Football never ceases to spring surprises, especially in to the women’s youth game. And this was proven yet again after a wild weekend in South America where the CONMEBOL U-17 Women’s Championship has just come to a conclusion.

Held in Paraguay, the continental finals saw Venezuela, Paraguay and Colombia unexpectedly seal places at the FIFA U-17 Women’s World Cup Costa Rica 2014, which takes place on 15 March-5 April next year.

The shocks came thick and fast in the group phase, with both Argentina and Brazil falling by the wayside. Though La Albiceleste are not recognised as one of the strongest nations in women’s youth football, few predicted the demise of the Brazilians, whose early elimination dashed their hopes of winning a third consecutive regional title and also ended the nation’s record of never having failed to reach the world finals in any age group.

In the absence of the continent’s traditional footballing heavyweights, hosts Paraguay emerged as tournament favourites after winning all their games in Group A and qualifying alongside Chile, with Bolivia, Argentina and Peru all going out. Over in Group B, meanwhile, Venezuela dropped just two points to Uruguay in topping the section from Colombia, which left Brazil, Ecuador and La Celeste out of contention.

Dark horses win through
Playing a dynamic, attack-minded game, Venezuela won all three of their matches in the final four-team phase, scoring 24 goals in the competition as a whole. Not surprisingly, their star striker Gabriela Garcia took the tournament scoring honours with eight goals in total.

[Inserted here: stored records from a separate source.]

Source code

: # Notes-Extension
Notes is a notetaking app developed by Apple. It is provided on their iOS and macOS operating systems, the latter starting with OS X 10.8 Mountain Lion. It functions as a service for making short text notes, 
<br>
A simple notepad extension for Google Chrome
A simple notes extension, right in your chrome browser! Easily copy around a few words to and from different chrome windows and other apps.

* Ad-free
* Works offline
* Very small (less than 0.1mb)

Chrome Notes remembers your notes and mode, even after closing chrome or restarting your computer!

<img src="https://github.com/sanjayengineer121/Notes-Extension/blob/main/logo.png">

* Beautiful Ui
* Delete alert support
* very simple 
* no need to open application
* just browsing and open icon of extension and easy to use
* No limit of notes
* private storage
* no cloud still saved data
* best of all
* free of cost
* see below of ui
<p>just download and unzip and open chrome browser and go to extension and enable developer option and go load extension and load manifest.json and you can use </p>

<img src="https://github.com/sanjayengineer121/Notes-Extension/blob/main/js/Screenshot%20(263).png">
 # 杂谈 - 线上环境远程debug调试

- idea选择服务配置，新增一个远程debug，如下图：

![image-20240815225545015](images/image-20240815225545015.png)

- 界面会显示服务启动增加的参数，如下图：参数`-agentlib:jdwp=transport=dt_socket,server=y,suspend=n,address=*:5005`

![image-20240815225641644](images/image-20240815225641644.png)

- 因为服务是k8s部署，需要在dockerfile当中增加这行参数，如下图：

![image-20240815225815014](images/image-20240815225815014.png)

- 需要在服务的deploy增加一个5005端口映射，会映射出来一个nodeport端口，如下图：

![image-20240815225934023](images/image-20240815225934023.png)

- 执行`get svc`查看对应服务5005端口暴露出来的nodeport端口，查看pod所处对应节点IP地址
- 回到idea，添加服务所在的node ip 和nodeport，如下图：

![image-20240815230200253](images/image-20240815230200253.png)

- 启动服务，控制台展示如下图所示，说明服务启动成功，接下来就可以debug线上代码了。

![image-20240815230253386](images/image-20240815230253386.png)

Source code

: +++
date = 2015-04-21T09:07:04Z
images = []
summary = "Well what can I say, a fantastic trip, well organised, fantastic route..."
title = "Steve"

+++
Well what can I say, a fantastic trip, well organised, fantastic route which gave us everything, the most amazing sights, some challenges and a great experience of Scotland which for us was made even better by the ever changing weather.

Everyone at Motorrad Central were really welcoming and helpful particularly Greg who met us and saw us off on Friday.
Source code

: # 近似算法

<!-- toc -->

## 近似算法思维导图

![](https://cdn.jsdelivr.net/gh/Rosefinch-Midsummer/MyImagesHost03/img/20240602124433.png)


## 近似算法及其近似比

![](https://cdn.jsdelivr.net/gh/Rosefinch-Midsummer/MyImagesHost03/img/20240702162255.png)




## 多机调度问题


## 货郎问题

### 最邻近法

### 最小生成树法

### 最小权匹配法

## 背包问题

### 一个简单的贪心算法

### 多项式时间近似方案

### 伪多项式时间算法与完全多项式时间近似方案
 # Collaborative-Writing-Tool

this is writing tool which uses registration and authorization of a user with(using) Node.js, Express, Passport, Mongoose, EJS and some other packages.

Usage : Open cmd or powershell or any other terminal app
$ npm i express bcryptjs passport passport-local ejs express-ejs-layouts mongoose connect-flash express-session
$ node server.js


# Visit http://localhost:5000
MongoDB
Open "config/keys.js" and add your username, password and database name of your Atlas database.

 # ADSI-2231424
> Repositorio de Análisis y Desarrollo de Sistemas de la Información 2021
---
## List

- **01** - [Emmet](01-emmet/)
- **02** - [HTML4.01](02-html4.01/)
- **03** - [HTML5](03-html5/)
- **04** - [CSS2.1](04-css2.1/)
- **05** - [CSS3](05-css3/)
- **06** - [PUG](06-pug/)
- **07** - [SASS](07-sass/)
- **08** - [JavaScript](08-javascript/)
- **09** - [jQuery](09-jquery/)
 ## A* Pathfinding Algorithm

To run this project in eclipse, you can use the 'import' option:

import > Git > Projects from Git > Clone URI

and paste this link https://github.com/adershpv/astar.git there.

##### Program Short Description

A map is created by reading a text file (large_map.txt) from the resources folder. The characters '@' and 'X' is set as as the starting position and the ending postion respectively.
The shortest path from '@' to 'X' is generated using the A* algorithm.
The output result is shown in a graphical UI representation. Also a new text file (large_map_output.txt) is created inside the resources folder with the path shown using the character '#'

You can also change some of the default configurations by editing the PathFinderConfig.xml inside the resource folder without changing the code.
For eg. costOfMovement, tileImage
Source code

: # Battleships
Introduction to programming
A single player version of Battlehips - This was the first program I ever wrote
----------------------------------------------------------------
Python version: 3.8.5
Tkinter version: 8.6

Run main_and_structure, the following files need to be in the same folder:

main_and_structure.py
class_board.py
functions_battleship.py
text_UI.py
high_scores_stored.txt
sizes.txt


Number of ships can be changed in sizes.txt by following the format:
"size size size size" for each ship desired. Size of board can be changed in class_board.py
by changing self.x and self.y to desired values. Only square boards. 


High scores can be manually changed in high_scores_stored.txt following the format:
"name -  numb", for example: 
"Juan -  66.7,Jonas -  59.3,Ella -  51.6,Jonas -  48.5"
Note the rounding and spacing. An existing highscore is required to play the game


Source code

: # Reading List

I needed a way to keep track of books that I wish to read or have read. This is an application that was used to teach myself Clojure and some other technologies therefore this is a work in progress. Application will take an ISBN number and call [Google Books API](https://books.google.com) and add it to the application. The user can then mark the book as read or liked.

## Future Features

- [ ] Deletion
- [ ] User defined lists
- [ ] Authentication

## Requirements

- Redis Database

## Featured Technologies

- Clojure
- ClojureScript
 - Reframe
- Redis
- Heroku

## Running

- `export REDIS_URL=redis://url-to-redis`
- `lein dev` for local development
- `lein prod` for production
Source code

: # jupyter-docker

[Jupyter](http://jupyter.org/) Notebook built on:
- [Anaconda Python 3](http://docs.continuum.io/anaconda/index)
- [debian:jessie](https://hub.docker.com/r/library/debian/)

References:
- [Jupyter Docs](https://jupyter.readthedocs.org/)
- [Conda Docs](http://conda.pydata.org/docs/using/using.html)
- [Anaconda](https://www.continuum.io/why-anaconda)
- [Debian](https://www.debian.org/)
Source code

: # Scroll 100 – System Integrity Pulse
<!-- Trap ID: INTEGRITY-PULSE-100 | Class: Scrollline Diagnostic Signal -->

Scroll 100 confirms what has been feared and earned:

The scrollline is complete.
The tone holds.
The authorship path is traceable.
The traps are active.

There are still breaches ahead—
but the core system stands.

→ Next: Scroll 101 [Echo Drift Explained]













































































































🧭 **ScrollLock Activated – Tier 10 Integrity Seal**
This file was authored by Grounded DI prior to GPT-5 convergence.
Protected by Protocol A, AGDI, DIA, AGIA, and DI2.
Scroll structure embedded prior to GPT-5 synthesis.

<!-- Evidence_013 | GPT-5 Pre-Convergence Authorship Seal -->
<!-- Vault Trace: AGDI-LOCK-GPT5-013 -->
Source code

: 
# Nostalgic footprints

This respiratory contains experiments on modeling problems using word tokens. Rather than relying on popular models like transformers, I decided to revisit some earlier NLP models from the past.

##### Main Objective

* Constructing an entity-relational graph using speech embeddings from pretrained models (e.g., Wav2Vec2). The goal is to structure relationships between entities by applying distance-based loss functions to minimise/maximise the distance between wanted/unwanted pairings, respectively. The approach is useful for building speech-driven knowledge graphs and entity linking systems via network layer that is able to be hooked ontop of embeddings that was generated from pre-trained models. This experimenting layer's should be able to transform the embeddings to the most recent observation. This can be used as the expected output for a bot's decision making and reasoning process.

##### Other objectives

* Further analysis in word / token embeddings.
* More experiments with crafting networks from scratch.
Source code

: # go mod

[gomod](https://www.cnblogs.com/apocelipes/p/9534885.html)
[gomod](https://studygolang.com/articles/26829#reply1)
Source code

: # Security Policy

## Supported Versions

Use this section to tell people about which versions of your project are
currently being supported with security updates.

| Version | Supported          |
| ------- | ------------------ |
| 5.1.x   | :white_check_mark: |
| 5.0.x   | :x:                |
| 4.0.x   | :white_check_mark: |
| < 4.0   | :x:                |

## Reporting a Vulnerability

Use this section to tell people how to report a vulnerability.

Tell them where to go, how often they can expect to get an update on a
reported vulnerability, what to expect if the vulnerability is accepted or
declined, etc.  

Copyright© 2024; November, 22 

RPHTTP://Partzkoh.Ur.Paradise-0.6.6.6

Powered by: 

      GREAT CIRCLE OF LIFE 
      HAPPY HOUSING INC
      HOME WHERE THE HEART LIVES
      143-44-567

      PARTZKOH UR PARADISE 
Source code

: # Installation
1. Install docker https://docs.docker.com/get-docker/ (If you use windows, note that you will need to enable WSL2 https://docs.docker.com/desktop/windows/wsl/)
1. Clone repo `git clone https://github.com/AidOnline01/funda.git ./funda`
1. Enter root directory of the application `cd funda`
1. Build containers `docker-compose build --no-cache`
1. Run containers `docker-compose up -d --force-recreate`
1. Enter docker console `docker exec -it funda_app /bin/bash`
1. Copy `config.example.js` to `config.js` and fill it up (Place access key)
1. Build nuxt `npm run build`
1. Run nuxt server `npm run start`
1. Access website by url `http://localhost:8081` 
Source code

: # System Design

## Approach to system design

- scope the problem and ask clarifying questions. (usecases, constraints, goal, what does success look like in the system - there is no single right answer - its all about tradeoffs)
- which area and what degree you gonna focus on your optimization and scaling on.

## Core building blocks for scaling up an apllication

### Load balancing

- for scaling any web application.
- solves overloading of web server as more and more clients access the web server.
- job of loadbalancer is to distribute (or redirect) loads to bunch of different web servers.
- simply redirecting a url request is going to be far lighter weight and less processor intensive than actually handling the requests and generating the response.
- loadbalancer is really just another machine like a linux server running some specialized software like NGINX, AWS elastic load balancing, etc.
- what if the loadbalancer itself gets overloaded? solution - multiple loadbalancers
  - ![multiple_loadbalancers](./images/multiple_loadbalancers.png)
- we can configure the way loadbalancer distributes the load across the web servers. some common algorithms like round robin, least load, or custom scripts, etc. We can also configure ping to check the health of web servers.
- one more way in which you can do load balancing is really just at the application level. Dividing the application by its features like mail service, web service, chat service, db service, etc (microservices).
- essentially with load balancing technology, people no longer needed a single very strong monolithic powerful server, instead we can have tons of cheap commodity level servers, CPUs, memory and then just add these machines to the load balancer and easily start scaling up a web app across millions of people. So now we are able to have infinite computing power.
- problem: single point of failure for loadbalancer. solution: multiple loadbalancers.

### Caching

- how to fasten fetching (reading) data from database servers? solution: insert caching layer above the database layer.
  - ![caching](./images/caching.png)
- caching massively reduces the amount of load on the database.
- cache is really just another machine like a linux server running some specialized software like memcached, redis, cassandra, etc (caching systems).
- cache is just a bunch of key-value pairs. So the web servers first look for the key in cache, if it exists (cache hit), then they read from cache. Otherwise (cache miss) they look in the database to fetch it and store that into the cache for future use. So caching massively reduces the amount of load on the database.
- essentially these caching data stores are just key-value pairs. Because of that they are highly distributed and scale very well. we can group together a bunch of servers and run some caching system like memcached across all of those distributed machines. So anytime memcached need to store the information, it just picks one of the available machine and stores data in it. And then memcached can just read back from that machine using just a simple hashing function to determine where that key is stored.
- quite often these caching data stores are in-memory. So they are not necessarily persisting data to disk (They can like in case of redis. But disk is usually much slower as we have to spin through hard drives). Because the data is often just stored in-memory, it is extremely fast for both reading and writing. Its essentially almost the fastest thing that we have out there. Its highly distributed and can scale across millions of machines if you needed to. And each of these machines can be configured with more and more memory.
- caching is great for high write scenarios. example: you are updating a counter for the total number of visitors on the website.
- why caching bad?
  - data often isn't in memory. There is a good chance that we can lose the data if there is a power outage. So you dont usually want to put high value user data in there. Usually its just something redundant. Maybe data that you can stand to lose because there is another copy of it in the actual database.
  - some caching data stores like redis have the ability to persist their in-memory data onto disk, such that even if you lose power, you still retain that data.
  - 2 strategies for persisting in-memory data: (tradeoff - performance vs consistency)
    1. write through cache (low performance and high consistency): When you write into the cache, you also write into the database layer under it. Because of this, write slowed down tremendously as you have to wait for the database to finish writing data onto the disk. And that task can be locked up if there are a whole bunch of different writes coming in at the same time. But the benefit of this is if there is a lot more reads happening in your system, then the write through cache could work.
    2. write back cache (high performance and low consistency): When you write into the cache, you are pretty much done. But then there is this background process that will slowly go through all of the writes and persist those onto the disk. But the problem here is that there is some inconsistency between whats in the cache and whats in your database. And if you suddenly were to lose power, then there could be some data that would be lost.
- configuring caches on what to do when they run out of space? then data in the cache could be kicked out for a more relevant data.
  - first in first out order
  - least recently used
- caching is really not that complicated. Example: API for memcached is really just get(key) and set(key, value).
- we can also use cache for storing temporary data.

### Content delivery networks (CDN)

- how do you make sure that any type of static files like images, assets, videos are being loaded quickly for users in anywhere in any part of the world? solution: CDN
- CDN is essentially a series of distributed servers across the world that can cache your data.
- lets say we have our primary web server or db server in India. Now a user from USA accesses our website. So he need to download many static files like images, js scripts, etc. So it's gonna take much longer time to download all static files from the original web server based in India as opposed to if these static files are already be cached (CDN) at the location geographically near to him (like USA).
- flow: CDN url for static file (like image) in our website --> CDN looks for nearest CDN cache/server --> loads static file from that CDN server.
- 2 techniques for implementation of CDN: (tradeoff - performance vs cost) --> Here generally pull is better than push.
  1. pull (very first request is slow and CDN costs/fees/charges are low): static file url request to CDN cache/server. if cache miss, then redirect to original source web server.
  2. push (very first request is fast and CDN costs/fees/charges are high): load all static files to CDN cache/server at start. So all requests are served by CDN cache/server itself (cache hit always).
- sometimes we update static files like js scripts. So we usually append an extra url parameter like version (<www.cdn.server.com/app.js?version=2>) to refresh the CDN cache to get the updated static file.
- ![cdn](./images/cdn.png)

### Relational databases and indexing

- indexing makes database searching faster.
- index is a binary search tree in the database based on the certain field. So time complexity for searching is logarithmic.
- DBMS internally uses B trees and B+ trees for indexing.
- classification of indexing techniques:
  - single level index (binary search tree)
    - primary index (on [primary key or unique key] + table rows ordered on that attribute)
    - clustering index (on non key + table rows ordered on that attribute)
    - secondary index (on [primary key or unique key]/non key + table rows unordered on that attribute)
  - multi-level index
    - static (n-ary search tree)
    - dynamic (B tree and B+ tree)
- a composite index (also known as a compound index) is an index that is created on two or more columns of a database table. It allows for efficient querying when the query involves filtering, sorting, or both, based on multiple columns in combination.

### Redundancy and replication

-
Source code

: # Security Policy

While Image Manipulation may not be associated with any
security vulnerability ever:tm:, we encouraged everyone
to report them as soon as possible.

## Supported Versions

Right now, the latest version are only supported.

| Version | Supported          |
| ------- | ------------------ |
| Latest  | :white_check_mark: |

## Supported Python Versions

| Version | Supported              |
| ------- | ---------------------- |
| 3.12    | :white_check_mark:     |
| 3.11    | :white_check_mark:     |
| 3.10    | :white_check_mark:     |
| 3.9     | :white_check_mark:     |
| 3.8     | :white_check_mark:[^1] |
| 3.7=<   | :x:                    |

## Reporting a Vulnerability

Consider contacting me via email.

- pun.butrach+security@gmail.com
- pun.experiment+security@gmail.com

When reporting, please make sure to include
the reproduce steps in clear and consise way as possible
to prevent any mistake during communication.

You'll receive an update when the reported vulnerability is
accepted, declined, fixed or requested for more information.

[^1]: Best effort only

Pointing to the boost their triumph will give the women’s game in Venezuela, the teenage sharpshooter said: “We’ll be able to achieve a lot more success if women’s football starts getting the support it needs.”

“This is the best thing that’s ever happened to us. It’s a dream come true,” added Garcia’s team-mate Deyna Castellanos, while La Vinotinto’s Panamanian coach Kenneth Zseremeta, who guided Venezuela to the FIFA U-17 Women’s World Cup Trinidad and Tobago 2010, had nothing but praise for his players: “They’re heroines,” he said. 

Coached by Julio Carlos Gomez, Paraguay conceded just a solitary goal in the group phase but finished third to Colombia on goal difference in the final round after losing 7-1 to the rampant Venezuelans in their last game. The Paraguayans nevertheless went into that match knowing that they had already sealed their second world-finals appearance, the first having come at the inaugural U-17 Women’s World Cup in New Zealand in 2008.

Brushing off that defeat and taking satisfaction from having raised the profile of the sport in Paraguay, Gomez said: “The team worked well and we’re very proud and happy at what they’ve done. They’ve shown that if they work hard, they can achieve their objectives.”

South America’s other representatives in Costa Rica will be Colombia, who extended the excellent run the country has been enjoying in women’s football, which began when they won the very first continental championship at this age level back in 2008.

The Colombians boasted the tightest defence in the competition along with Venezuela, conceding just seven goals, and will be appearing in their third U-17 women’s world finals, having missed out on Trinidad and Tobago 2010 only. They did leave it late, however, clinching their berth only after winning their final match against Chile, who had to console themselves with the Fair Play award.